Biodun Stephen is a Nigerian film director, writer and producer, specializing in romantic drama and comedy films. She has been noted for getting inspiration for the title of her films, from the main character names as depicted in the film with Tiwa's Baggage, Ovy's Voice, Ehi's Bitters and Sobi's Mystic as notable examples.

== Personal life and education ==
Biodun Stephen is married. She is an alumna of Obafemi Awolowo University, where she studied philosophy. After-which, she underwent practical film production training at London Film Academy.

== Career ==
Biodun Stephen began her film-making career in 2014 with the release of The Visit. The film was praised for its minimal yet insightful cast, story and originality. It received two nominations at the 2016 Africa Magic Viewers Choice Awards in Lagos. During an interview with Tribune on various facets of her career, she recalled that acting was her "first love", but didn't have a breakthrough in it hence her decision to improve by attaining new skills abroad. She describes the provision of a platform to communicate with the world as her motivation for delving into film-making. In 2017, Stephen film, Picture Perfect received five nominations, and won two awards at the 2017 Best of Nollywood Awards, for categories best actor in a lead role (Bolanle Ninalowo) and best use of food in a film. She also won best director award at the 2016 Maya Awards (Africa). Speaking to Guardian on the origin of her love stories, Stephen stated "I draw inspiration from my experiences, my pains, my joys, sad moments in my life and in the lives of people around me". For her directorial role in Tiwa's Baggage, she was nominated for best director at 2018 City People Movie Awards.
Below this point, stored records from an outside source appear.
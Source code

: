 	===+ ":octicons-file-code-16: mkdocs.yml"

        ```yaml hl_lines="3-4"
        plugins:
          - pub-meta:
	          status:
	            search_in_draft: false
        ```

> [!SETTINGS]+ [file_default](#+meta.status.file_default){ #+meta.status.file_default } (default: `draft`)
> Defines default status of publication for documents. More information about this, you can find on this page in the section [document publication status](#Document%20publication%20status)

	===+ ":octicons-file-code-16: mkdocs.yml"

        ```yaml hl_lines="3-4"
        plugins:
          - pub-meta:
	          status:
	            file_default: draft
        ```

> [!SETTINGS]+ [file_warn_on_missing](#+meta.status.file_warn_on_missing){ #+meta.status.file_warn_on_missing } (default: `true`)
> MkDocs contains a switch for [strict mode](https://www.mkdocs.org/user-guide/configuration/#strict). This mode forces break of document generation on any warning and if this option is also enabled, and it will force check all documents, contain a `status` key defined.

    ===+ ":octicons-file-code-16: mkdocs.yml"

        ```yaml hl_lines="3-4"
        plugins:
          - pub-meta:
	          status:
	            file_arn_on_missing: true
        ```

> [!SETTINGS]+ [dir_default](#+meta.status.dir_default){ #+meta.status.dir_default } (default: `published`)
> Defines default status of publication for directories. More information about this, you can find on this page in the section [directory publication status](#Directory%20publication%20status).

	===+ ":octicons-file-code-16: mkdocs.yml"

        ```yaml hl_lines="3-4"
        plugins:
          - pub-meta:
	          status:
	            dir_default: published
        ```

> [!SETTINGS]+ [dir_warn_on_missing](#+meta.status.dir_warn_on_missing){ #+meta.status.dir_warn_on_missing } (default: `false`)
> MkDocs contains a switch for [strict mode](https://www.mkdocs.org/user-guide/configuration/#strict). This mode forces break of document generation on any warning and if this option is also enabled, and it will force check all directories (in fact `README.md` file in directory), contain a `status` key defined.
In August 2018, her film Seven and Half Dates was recommended by Guardian as a film to see in the weekend. In an interview with Nigerian Tribune, Stephen recalled that being nominated for AMVCA has been her most accomplished moment, and provided her with the confidence to continue film-making. She describes Emem Isong and Mary Njoku as individuals within the film sector that inspires her. Her artistry in having some form of titular characters has been highlighted by film critics.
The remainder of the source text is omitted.